Despite the availability of information on the Internet, I still find Taiwanese students are still at a loss when choosing an MBA program.
There are various publications ranking business school, but I would suggest sticking with Business Week and the Financial Times. Also, I'd say the rankings (as perceived by recruiters) do not change with time.
Basically, I'd divide the US schools into three groups:
I. HBS/Stanford/Wharton/Kellogg/Columbia/MIT/Chicago
II. Berkeley, Duke, Cornell, Yale, UCLA, Tuck, Michigan, NYU, Virginia
III CMU/UNC/Emory/USC/Austin
On the bubble: Georgetown/Indiana/Olin
Finance Schools (If you want to work in Asia)
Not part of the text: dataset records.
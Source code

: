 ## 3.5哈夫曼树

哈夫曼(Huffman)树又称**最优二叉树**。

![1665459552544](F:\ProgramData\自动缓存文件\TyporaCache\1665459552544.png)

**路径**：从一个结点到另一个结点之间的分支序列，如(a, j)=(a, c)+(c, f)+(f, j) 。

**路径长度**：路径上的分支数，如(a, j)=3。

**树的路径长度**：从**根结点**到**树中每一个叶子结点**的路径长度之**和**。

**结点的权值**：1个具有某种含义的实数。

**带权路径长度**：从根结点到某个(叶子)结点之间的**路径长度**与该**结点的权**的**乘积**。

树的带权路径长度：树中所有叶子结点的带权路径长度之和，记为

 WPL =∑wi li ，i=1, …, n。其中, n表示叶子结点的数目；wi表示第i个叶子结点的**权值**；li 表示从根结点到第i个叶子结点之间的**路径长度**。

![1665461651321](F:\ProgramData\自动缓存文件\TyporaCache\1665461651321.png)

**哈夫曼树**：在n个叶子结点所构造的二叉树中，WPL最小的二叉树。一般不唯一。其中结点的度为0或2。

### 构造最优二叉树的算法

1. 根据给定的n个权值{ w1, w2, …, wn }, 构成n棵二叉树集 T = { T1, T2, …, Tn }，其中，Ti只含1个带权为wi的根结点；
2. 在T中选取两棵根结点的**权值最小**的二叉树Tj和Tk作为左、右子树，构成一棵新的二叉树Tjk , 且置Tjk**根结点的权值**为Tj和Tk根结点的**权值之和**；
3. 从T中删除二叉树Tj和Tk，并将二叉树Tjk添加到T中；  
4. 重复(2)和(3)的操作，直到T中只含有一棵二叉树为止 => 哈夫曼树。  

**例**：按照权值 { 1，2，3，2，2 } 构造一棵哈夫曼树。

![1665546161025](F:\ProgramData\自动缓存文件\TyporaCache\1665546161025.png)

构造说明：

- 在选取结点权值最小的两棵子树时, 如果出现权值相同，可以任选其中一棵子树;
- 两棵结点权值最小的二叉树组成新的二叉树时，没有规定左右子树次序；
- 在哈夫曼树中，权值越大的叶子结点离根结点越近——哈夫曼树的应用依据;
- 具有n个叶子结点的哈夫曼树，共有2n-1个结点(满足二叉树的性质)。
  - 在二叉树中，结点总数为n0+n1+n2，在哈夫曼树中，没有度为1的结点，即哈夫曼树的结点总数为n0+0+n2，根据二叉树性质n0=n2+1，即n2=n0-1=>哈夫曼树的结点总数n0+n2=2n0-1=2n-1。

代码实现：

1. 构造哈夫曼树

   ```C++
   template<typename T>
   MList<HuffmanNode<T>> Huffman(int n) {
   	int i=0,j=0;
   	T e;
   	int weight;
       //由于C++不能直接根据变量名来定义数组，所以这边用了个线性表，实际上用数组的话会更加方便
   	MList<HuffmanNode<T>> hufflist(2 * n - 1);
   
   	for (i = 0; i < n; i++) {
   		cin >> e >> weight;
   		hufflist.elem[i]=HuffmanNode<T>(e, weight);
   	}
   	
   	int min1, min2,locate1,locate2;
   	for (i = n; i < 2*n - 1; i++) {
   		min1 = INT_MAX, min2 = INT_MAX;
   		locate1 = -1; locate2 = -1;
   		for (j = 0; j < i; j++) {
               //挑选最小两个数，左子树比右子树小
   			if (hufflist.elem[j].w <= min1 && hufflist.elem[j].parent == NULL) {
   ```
1. Wharton 2. Chicago 3.Columbia 4. NYU 5. MIT
There is no doubt in my mind that Wharton is the #1 school if you want to do Finance in Asia. It seems to me that half of the people in investment banking in HK are from Wharton.
Based on my observations, finance in Asia is very prestige driven so if your interest is in finance, your best option is to go to the "core" finance schools.
Consulting
To get into consulting, shoot for groups I & II. I don't think consulting is as picky as investment banks. It seems to me that consulting firms value "raw intelligence" more than past experience. I am not saying that to work in IB you don't need to be smart, but not having prior experience in IB/finance is a definite liability.
Corporate (staying in the US):
I'd say that if your intention is to stay in the US, then almost any of the aforementioned schools would fit your needs. To stay in the US, you'd (most likely) need to accept a middle/back office role.
If the three career paths don't sound appealing to you, you gotta seriously reconsider why you want to spend so much money on an MBA.